Jack Ganssle is having fun with Raspberry Pi and other popular boards by asking fellow engineers to find the CPU. Most can't.
I've been having fun with a Raspberry Pi lately, showing it to fellow engineers and asking them to "find the CPU." Most can't.
Raspberry Pi -- where's the CPU?
The big chip is RAM. The next smaller one is a USB and Ethernet controller. There are no interesting parts on the bottom of the board. No chips are under the connectors. So where's the CPU?
The arrow points to the CPU.
Though even in person it's really hard to see, the RAM chip is on top of the processor using a packaging technique common in the mobile phone business called "Package on Package" (PoP). In this case, the CPU is soldered to the board, and the RAM to 168 balls on top of the processor package. Propagation delays go down, and packaging density increases.

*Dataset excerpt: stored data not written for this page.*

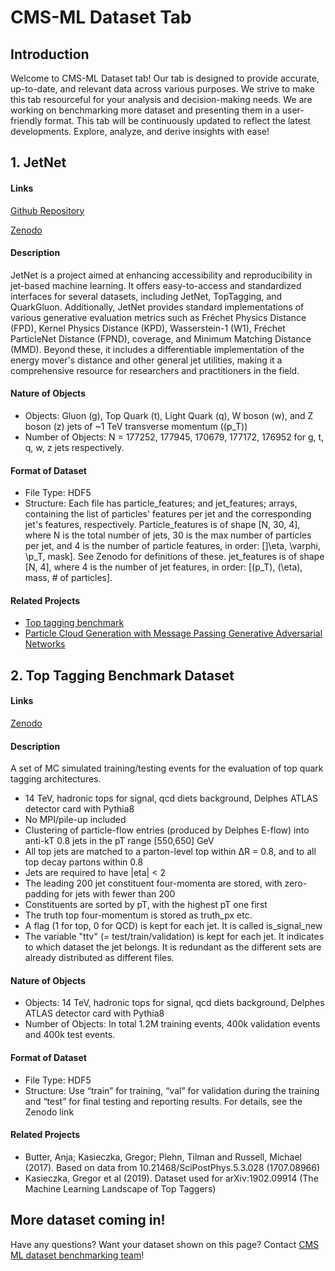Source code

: # CMS-ML Dataset Tab
## Introduction
Welcome to CMS-ML Dataset tab! Our tab is designed to provide accurate,
 up-to-date, and relevant data across various purposes. We strive to make this tab
resourceful for your analysis and decision-making needs. We are working on benchmarking
more dataset and presenting them in a user-friendly format.
This tab will be continuously updated
     to reflect the latest developments. Explore, analyze, and derive insights
       with ease!


## 1. JetNet

#### Links
[Github Repository](https://github.com/jet-net/JetNet)

[Zenodo](https://zenodo.org/records/6975118)

#### Description
 JetNet is a project aimed at enhancing accessibility and
  reproducibility in jet-based machine learning. It offers easy-to-access
   and standardized interfaces for several datasets, including JetNet,
   TopTagging, and QuarkGluon. Additionally, JetNet provides standard
    implementations of various generative evaluation metrics such as Fréchet
     Physics Distance (FPD), Kernel Physics Distance (KPD), Wasserstein-1 (W1),
      Fréchet ParticleNet Distance (FPND), coverage, and Minimum Matching Distance (MMD).
      Beyond these, it includes a differentiable implementation of the energy mover's distance and other general jet utilities, making it a comprehensive resource for researchers and practitioners in the field.

#### Nature of Objects
- Objects: Gluon (g), Top Quark (t), Light Quark (q), W boson (w), and Z boson (z) jets of ~1 TeV transverse momentum (\(p_T\))
- Number of Objects: N = 177252, 177945, 170679, 177172, 176952 for g, t, q, w, z jets respectively.


#### Format of Dataset
 - File Type: HDF5
 - Structure: Each file has particle_features; and jet_features; arrays, containing the list of particles' features per jet and the corresponding jet's features, respectively. Particle_features is of shape [N, 30, 4], where N is the total number of jets,
30 is the max number of particles per jet, and
4 is the number of particle features, in order: []\eta, \varphi, \p_T, mask]. See Zenodo for definitions of these.
jet_features is of shape [N, 4], where
4 is the number of jet features, in order: [\(p_T\), \(\eta\), mass, # of particles].

#### Related Projects
 - [Top tagging benchmark](https://arxiv.org/abs/1707.08966)
 - [Particle Cloud Generation with Message Passing Generative Adversarial Networks](https://arxiv.org/abs/2106.11535)


## 2. Top Tagging Benchmark Dataset

#### Links

[Zenodo](https://zenodo.org/records/2603256)

#### Description
A set of MC simulated training/testing events for the evaluation of top quark tagging architectures.
- 14 TeV, hadronic tops for signal, qcd diets background, Delphes ATLAS detector card with Pythia8
- No MPI/pile-up included
- Clustering of  particle-flow entries (produced by Delphes E-flow) into anti-kT 0.8 jets in the pT range [550,650] GeV
- All top jets are matched to a parton-level top within ∆R = 0.8, and to all top decay partons within 0.8
- Jets are required to have |eta| < 2
- The leading 200 jet constituent four-momenta are stored, with zero-padding for jets with fewer than 200
- Constituents are sorted by pT, with the highest pT one first
- The truth top four-momentum is stored as truth_px etc.
- A flag (1 for top, 0 for QCD) is kept for each jet. It is called is_signal_new
- The variable "ttv" (= test/train/validation) is kept for each jet. It indicates to which dataset the jet belongs. It is redundant as the different sets are already distributed as different files.

#### Nature of Objects
- Objects: 14 TeV, hadronic tops for signal, qcd diets background, Delphes ATLAS detector card with Pythia8
- Number of Objects: In total 1.2M training events, 400k validation events and 400k test events.

#### Format of Dataset
- File Type: HDF5
- Structure: Use “train” for training, “val” for validation during the training and “test” for final testing and reporting results. For details, see the Zenodo link

#### Related Projects
- Butter, Anja; Kasieczka, Gregor; Plehn, Tilman and Russell, Michael (2017). Based on data from 10.21468/SciPostPhys.5.3.028 (1707.08966)
- Kasieczka, Gregor et al (2019). Dataset used for arXiv:1902.09914 (The Machine Learning Landscape of Top Taggers)

## More dataset coming in!
Have any questions? Want your dataset shown on this page? Contact [CMS ML dataset benchmarking team](cms-conveners-ml-knowledge@cern.ch)!



<!--
Template

## JetNet

#### Links
[Github Repository]()

[Zenodo]()

#### Description

#### Nature of Objects
- Objects:
- Number of Objects

#### Format of Dataset
- File Type:
- Structure:

#### Related Projects
- []()

-->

Smaller is better, and we're sure seeing this in the microcontroller world. Freescale's ARM Cortex M0+ MKL02Z32CAF4R is probably the smallest ARM part at either 1.994 x 1.94 mm (according to the packaging documentation) or 2 x 1.61 mm (according to the datasheet, which later references the packaging docs). It's in a wafer-level chip-scale package (WLCSP), where an entire wafer of ICs is fully formed, plastic, balls and all, and then individual devices are sawed apart. The silicon is exposed around the edges.